Saatlerdir bekliyordu genç adam, sevdiğinden karısından bir haber.Oturduğu sandalyeden kalkıp ameliyathanenin kapısına yaklaştı yeniden, her 5 dakika da bir yaptığı gibi."Hadi Sırmam, tutunun birbirinize hadi sevdiğim." Fısıldayarak kapıya baktı.Gözleri dolup dolup duruyordu genç adamın, gururuna tutunup ağlamıyordu.Ağlamak istiyordu hemde bağıra çağıra ama yapamazdı burada olamazdı.Ameliyathanenin kapısı açıldı.Doktor Barana yaklaşıp elini omzuna koydu."Maşallah, bebeğiniz pek güçlü." diyip gülümsedi."Karım?" Ağzındaki maskeyi çekip çıkarttı doktor."O da iyi Baran bey, bir süre göz altında tutucaz sadece.Merak etmeyin sadece tetkik.Yoğun bakıma çıkarıcaklar şimdi Sırma hanımı camekandan görebilirsiniz.Geçmiş olsun." Doktor ahalinin arasından geçip gözden kayboldu.Herkes iyi habere sevinmekle yetindi."Baran ameliyathanenin kapısıdan çıkan karısına baktı.Öylece yatıyor olması paramparça olmasına yetmişti."Güzelim, beni bırakmadığınız için teşekkür ederim sevgilim." Arkasından bakakaldı Baran ağa karısının.


ERTESİ GÜN

"Sırma." Gözlerimi yavaşça açmaya çalıştım.Başımın aşırı derecede ağrımasıyla inledim.Yavaşça kafamı hareket ettirdim."Canım buradayım sevgilim, aç gözlerini." Baranın sesiyle birlikte zor da olsa gözlerimi araladım."Canım karım." Elimi tutup dudaklarına götürdü.Gülümseyerek bana bakıyordu."Ne oldu?" En son hatırladığım elbisemdeki kan lekesiydi. "Ne oldu bana Baran neredeyim?" Baran bana doğru yaklaşıp yüzünü yüzüme getirdi.Dudaklarımı yavaşça öpüp geri çekildi."Hastanedeyiz." Ona devam etmesini beklercesine baktım."Bir bebeğimiz olacak." Gülümseyerek bana bakıyordu.Ne?
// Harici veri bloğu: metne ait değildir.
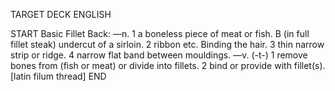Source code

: TARGET DECK
ENGLISH

START
Basic
Fillet
Back: —n. 1 a boneless piece of meat or fish. B (in full fillet steak) undercut of a sirloin. 2 ribbon etc. Binding the hair. 3 thin narrow strip or ridge. 4 narrow flat band between mouldings. —v. (-t-) 1 remove bones from (fish or meat) or divide into fillets. 2 bind or provide with fillet(s). [latin filum thread]
END
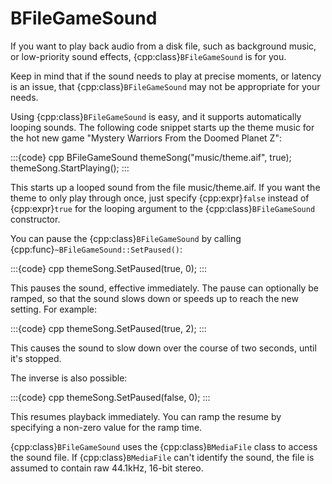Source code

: # BFileGameSound

If you want to play back audio from a disk file, such as background music,
or low-priority sound effects, {cpp:class}`BFileGameSound` is for you.

Keep in mind that if the sound needs to play at precise moments, or
latency is an issue, that {cpp:class}`BFileGameSound` may not be
appropriate for your needs.

Using {cpp:class}`BFileGameSound` is easy, and it supports automatically
looping sounds. The following code snippet starts up the theme music for
the hot new game "Mystery Warriors From the Doomed Planet Z":

:::{code} cpp
BFileGameSound themeSong("music/theme.aif", true);
themeSong.StartPlaying();
:::

This starts up a looped sound from the file music/theme.aif. If you want
the theme to only play through once, just specify {cpp:expr}`false` instead
of {cpp:expr}`true` for the looping argument to the
{cpp:class}`BFileGameSound` constructor.

You can pause the {cpp:class}`BFileGameSound` by calling
{cpp:func}`~BFileGameSound::SetPaused()`:

:::{code} cpp
themeSong.SetPaused(true, 0);
:::

This pauses the sound, effective immediately. The pause can optionally be
ramped, so that the sound slows down or speeds up to reach the new setting.
For example:

:::{code} cpp
themeSong.SetPaused(true, 2);
:::

This causes the sound to slow down over the course of two seconds, until
it's stopped.

The inverse is also possible:

:::{code} cpp
themeSong.SetPaused(false, 0);
:::

This resumes playback immediately. You can ramp the resume by specifying a
non-zero value for the ramp time.

{cpp:class}`BFileGameSound` uses the {cpp:class}`BMediaFile` class to
access the sound file. If {cpp:class}`BMediaFile` can't identify the sound,
the file is assumed to contain raw 44.1kHz, 16-bit stereo.
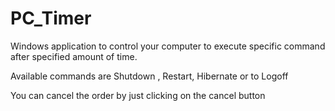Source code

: # PC_Timer

Windows application to control your computer to execute specific  command  
after specified amount of time. 

Available commands are Shutdown , Restart, Hibernate or to Logoff 

You can cancel the order by just clicking on the cancel button 
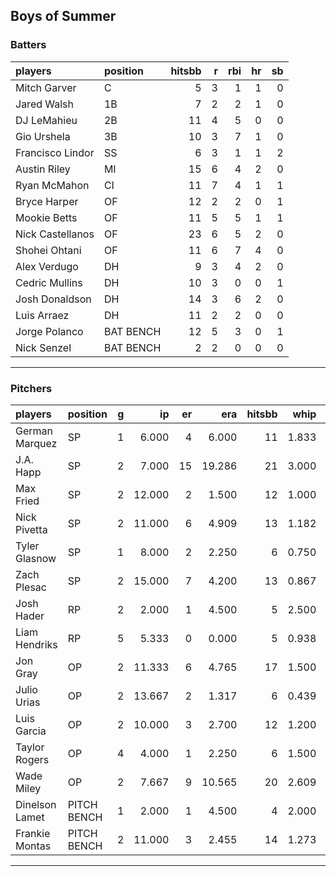 ## Boys of Summer

### Batters

 
|players          |position  | hitsbb|  r| rbi| hr| sb| 
|:----------------|:---------|------:|--:|---:|--:|--:| 
|Mitch Garver     |C         |      5|  3|   1|  1|  0| 
|Jared Walsh      |1B        |      7|  2|   2|  1|  0| 
|DJ LeMahieu      |2B        |     11|  4|   5|  0|  0| 
|Gio Urshela      |3B        |     10|  3|   7|  1|  0| 
|Francisco Lindor |SS        |      6|  3|   1|  1|  2| 
|Austin Riley     |MI        |     15|  6|   4|  2|  0| 
|Ryan McMahon     |CI        |     11|  7|   4|  1|  1| 
|Bryce Harper     |OF        |     12|  2|   2|  0|  1| 
|Mookie Betts     |OF        |     11|  5|   5|  1|  1| 
|Nick Castellanos |OF        |     23|  6|   5|  2|  0| 
|Shohei Ohtani    |OF        |     11|  6|   7|  4|  0| 
|Alex Verdugo     |DH        |      9|  3|   4|  2|  0| 
|Cedric Mullins   |DH        |     10|  3|   0|  0|  1| 
|Josh Donaldson   |DH        |     14|  3|   6|  2|  0| 
|Luis Arraez      |DH        |     11|  2|   2|  0|  0| 
|Jorge Polanco    |BAT BENCH |     12|  5|   3|  0|  1| 
|Nick Senzel      |BAT BENCH |      2|  2|   0|  0|  0| 

* * *

### Pitchers

 
|players        |position    |  g|     ip| er|    era| hitsbb|  whip| so|  w| sv| 
|:--------------|:-----------|--:|------:|--:|------:|------:|-----:|--:|--:|--:| 
|German Marquez |SP          |  1|  6.000|  4|  6.000|     11| 1.833|  8|  1|  0| 
|J.A. Happ      |SP          |  2|  7.000| 15| 19.286|     21| 3.000|  4|  0|  0| 
|Max Fried      |SP          |  2| 12.000|  2|  1.500|     12| 1.000| 12|  0|  0| 
|Nick Pivetta   |SP          |  2| 11.000|  6|  4.909|     13| 1.182| 15|  0|  0| 
|Tyler Glasnow  |SP          |  1|  8.000|  2|  2.250|      6| 0.750| 10|  0|  0| 
|Zach Plesac    |SP          |  2| 15.000|  7|  4.200|     13| 0.867|  6|  2|  0| 
|Josh Hader     |RP          |  2|  2.000|  1|  4.500|      5| 2.500|  4|  0|  2| 
|Liam Hendriks  |RP          |  5|  5.333|  0|  0.000|      5| 0.938|  7|  0|  3| 
|Jon Gray       |OP          |  2| 11.333|  6|  4.765|     17| 1.500|  7|  0|  0| 
|Julio Urias    |OP          |  2| 13.667|  2|  1.317|      6| 0.439| 14|  2|  0| 
|Luis Garcia    |OP          |  2| 10.000|  3|  2.700|     12| 1.200| 12|  2|  0| 
|Taylor Rogers  |OP          |  4|  4.000|  1|  2.250|      6| 1.500|  9|  1|  0| 
|Wade Miley     |OP          |  2|  7.667|  9| 10.565|     20| 2.609|  7|  0|  0| 
|Dinelson Lamet |PITCH BENCH |  1|  2.000|  1|  4.500|      4| 2.000|  2|  1|  0| 
|Frankie Montas |PITCH BENCH |  2| 11.000|  3|  2.455|     14| 1.273| 10|  1|  0| 


* * *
Bebek mi?Elimi sancının girdiği yere götürdüm."Bebek mi?" Kafasını hızla salladı."Bizim bebeğimiz, ikimizin bebeği." Hala yüzünde gülümseme vardı.Şaşkınlıktan ne diyeceğimi bilemiyordum.Anne olmaya hazır mıydım ben? Hayır, hayır tecavüzdü resmen bu bebeğin bedenime girişi."Baran sen şaka mı yapıyorsun?" Sinirle kalkmaya çalıştım, Baran kollarımı tutup geri yatırdı."Sırma hayır şaka falan yapmıyorum!" Geri yattım istemsizce."Ben istemiyorum bebek falan istemiyorum!" Baran ayağa kalktı."Sırmam güzelim, ne demek istemiyorum.Dünden beri savaş veriyorsunuz ikinizde. Bebeğimiz bizi istemeseydi sana sıkı sıkı tutunur muydu?" Kafam karışmıştı."Ne savaşı Baran?" Baran derin nefes alarak herşeyi anlatmıştı.Gözlerimden yaşlar akmaya başlamıştı."Baran! Özür dilerim, ben hazır değilim.Bu şekilde dünyaya bir bebek getiremem." Baran yavaşça kapıya yürüyüp çıkmıştı.Ben ise gözyaşlarımda yatağa iyice gömülüp hıçkırıklarla ağlıyordum.Tam gideceğim derken, sen bana neden bunu yaptın bebeğim? 2 aydır bedenimdeysen neden şimdi gösterdin kendini? Neden?